• _EXERCISE REQUIREMENTS_: Look below for the line containing "Neumann boundary condition gives us"; from there, print each line exactly up to and including the line containing "which satisfies the", and stop.

• _DATA SECTION_:

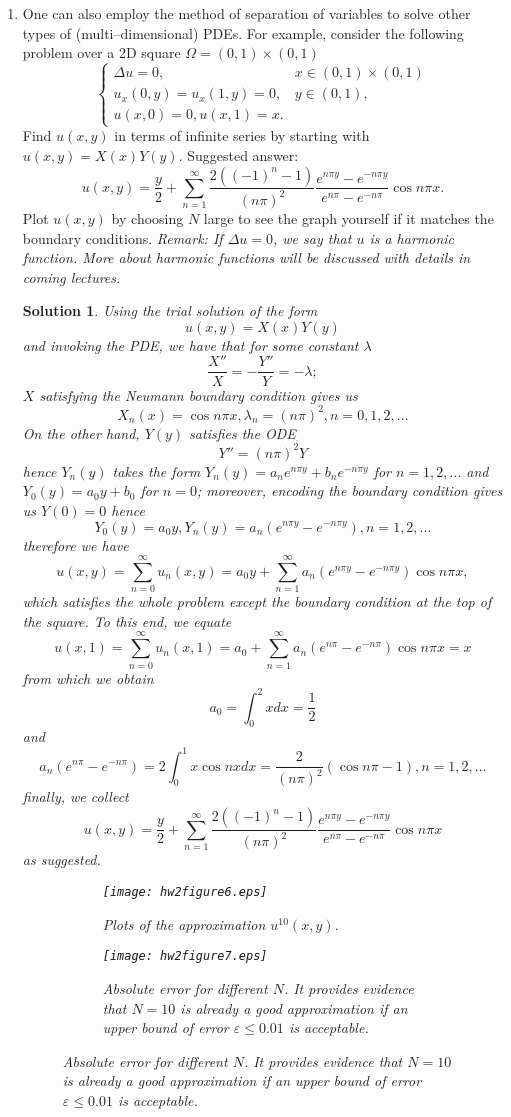 \documentclass[6pt]{article}
\newtheorem{solution}{Solution}
\numberwithin{equation}{section}
\begin{document}
\begin{enumerate}
\item One can also employ the method of separation of variables to solve other types of (multi--dimensional) PDEs.  For example, consider the following problem over a 2D square $\Omega=(0,1)\times(0,1)$
\begin{equation}
\left\{
\begin{array}{ll}
\Delta u=0,& x\in(0,1)\times(0,1)\\
u_x(0,y)=u_x(1,y)=0,&y\in(0,1),\\
u(x,0)=0, u(x,1)=x. &
\end{array}
\right.
\end{equation}
Find $u(x,y)$ in terms of infinite series by starting with $u(x,y)=X(x)Y(y)$.  Suggested answer:
\[u(x,y)=\frac{y}{2}+\sum_{n=1}^\infty \frac{2((-1)^n-1)}{(n\pi)^2}\frac{e^{n\pi y}-e^{-n\pi y}}{e^{n\pi}-e^{-n\pi}}\cos n\pi x.\]
Plot $u(x,y)$ by choosing $N$ large to see the graph yourself if it matches the boundary conditions.  \emph{Remark: If $\Delta u=0$, we say that $u$ is a harmonic function.  More about harmonic functions will be discussed with details in coming lectures.}
\begin{solution}
Using the trial solution of the form \[u(x,y)=X(x)Y(y)\]
and invoking the PDE, we have that for some constant $\lambda$
\[\frac{X''}{X}=-\frac{Y''}{Y}=-\lambda;\]
$X$ satisfying the Neumann boundary condition gives us
\[X_n(x)=\cos n \pi x, \lambda_n=(n\pi)^2,n=0,1,2,...\]
On the other hand, $Y(y)$ satisfies the ODE
\[Y''=(n\pi)^2Y\]
hence $Y_n(y)$ takes the form $Y_n(y)=a_ne^{n\pi y}+b_ne^{-n\pi y}$ for $n=1,2,...$ and $Y_0(y)=a_0y+b_0$ for $n=0$; moreover, encoding the boundary condition gives us $Y(0)=0$ hence
\[Y_0(y)=a_0y, Y_n(y)=a_n(e^{n\pi y}-e^{-n\pi y}), n=1,2,...\]
therefore we have
\[u(x,y)=\sum_{n=0}^\infty u_n(x,y)=a_0y+\sum_{n=1}^\infty a_n(e^{n\pi y}-e^{-n\pi y})\cos n\pi x,\]
which satisfies the whole problem except the boundary condition at the top of the square.  To this end, we equate
\[u(x,1)=\sum_{n=0}^\infty u_n(x,1)=a_0+\sum_{n=1}^\infty a_n(e^{n\pi }-e^{-n\pi })\cos n\pi x=x\]
from which we obtain
\[a_0=\int_0^2 xdx=\frac{1}{2}\]
and
\[a_n(e^{n\pi }-e^{-n\pi })=2\int_0^1 x\cos nx dx=\frac{2}{(n\pi)^2}(\cos n \pi-1),n=1,2,...\]
finally, we collect
\[u(x,y)=\frac{y}{2}+\sum_{n=1}^\infty \frac{2((-1)^n-1)}{(n\pi)^2}\frac{e^{n\pi y}-e^{-n\pi y}}{e^{n\pi}-e^{-n\pi}}\cos n\pi x\]
as suggested.
\begin{figure}
    \centering
    \begin{subfigure}[b]{0.48\textwidth}
        \texttt{[image: hw2figure6.eps]}
        \caption{Plots of the approximation $u^{10}(x,y)$.}
    \end{subfigure}
    \begin{subfigure}[b]{0.48\textwidth}
        \texttt{[image: hw2figure7.eps]}
        \caption{Absolute error for different $N$.  It provides evidence that $N=10$ is already a good approximation if an upper bound of error $\varepsilon\leq 0.01$ is acceptable.}
    \end{subfigure}
\label{figure5}
\end{figure}
\end{solution}


\end{enumerate}
\end{document}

• _EXERCISE OUTPUT_:
$X$ satisfying the Neumann boundary condition gives us
\[X_n(x)=\cos n \pi x, \lambda_n=(n\pi)^2,n=0,1,2,...\]
On the other hand, $Y(y)$ satisfies the ODE
\[Y''=(n\pi)^2Y\]
hence $Y_n(y)$ takes the form $Y_n(y)=a_ne^{n\pi y}+b_ne^{-n\pi y}$ for $n=1,2,...$ and $Y_0(y)=a_0y+b_0$ for $n=0$; moreover, encoding the boundary condition gives us $Y(0)=0$ hence
\[Y_0(y)=a_0y, Y_n(y)=a_n(e^{n\pi y}-e^{-n\pi y}), n=1,2,...\]
therefore we have
\[u(x,y)=\sum_{n=0}^\infty u_n(x,y)=a_0y+\sum_{n=1}^\infty a_n(e^{n\pi y}-e^{-n\pi y})\cos n\pi x,\]
which satisfies the whole problem except the boundary condition at the top of the square.  To this end, we equate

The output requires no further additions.